As early as pre-school, many of us were told that breakfast was important for a healthy diet. A nutrient-rich and well-balanced morning meal would give us the boost we needed to have the best day possible. As we got older, we were told that this same breakfast would help us lose weight, keep off unwanted pounds and maintain a healthy lifestyle. Was breakfast not that important all along?
It might be going overboard to say that skipping breakfast is the way to go all the time, but University of Alabama at Birmingham (UAB) researchers have found that tying weight loss together with breakfast may be unnecessary. The study, published in the American Journal of Clinical Nutrition, found that individuals who were attempting to lose weight were no less successful when they skipped breakfast than those who ate it.
Breakfast Study and Its Influence on the Future of Dieting
UAB weight loss experts split a group of a little more than 300 healthy, but overweight and obese adults, into three sub-groups: breakfast eaters, non-eaters and a group of both that received nutrition advice that never mentioned breakfast. These individuals spent the next 16 weeks fulfilling their roles, and in the end, weight loss was not affected by missing or eating breakfast.

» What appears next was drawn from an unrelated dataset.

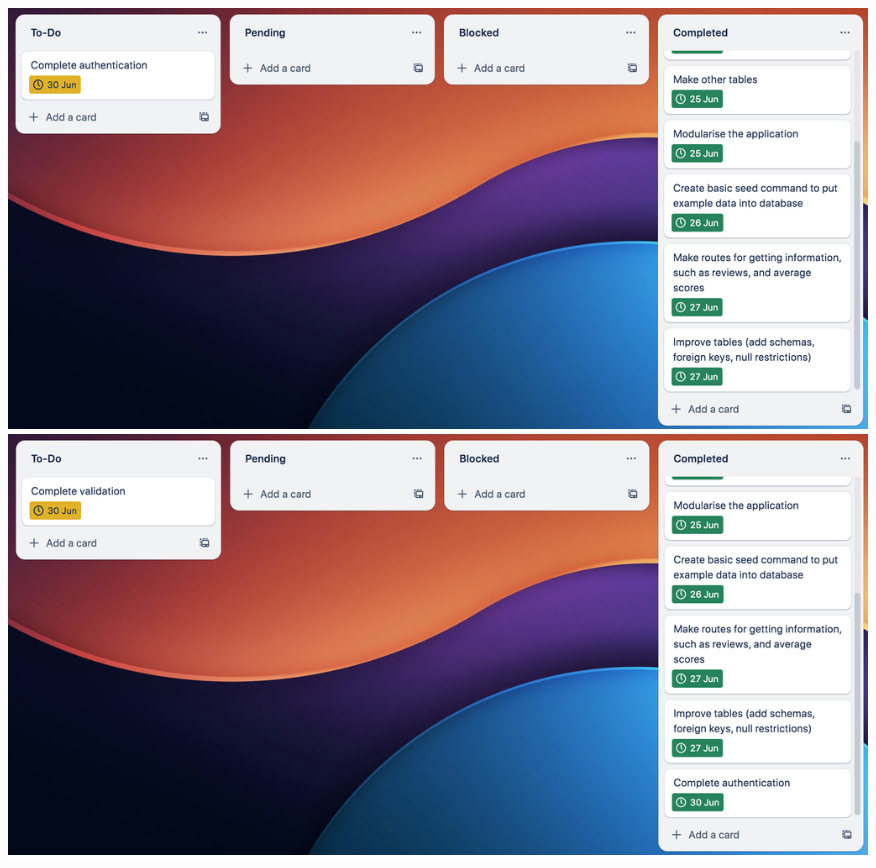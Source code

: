 ![Trello 7](./docs/trello_screenshots/Trello%207.png)
![Trello 8](./docs/trello_screenshots/Trello%208.png)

The researchers hope this study can continue the ongoing conversation concerning what really matters when people are trying to lose weight. There are certain standards we believe to be true for our dieting needs, and for the longest, breakfast has been seen as critical. This follows other recent studies that question gluten-free diets, give pause on the consumption of red wine, endorse the benefits of a daily coffee and the promotion of pizza for every meal (okay, maybe the last one was more wishful thinking than anything — however, there was a time when pizza was viewed as the perfect solution to fulfilling food pyramid requirements).
Before you throw out all of your breakfast items and swear off the “most important meal of the day,” you may want to review what other researchers report on the subject. Plus, the findings relate to dieting, so if you are pleased with your weight, then you may not have to say goodbye to Tony the Tiger, Mrs. Butterworth and the rest of the breakfast gang!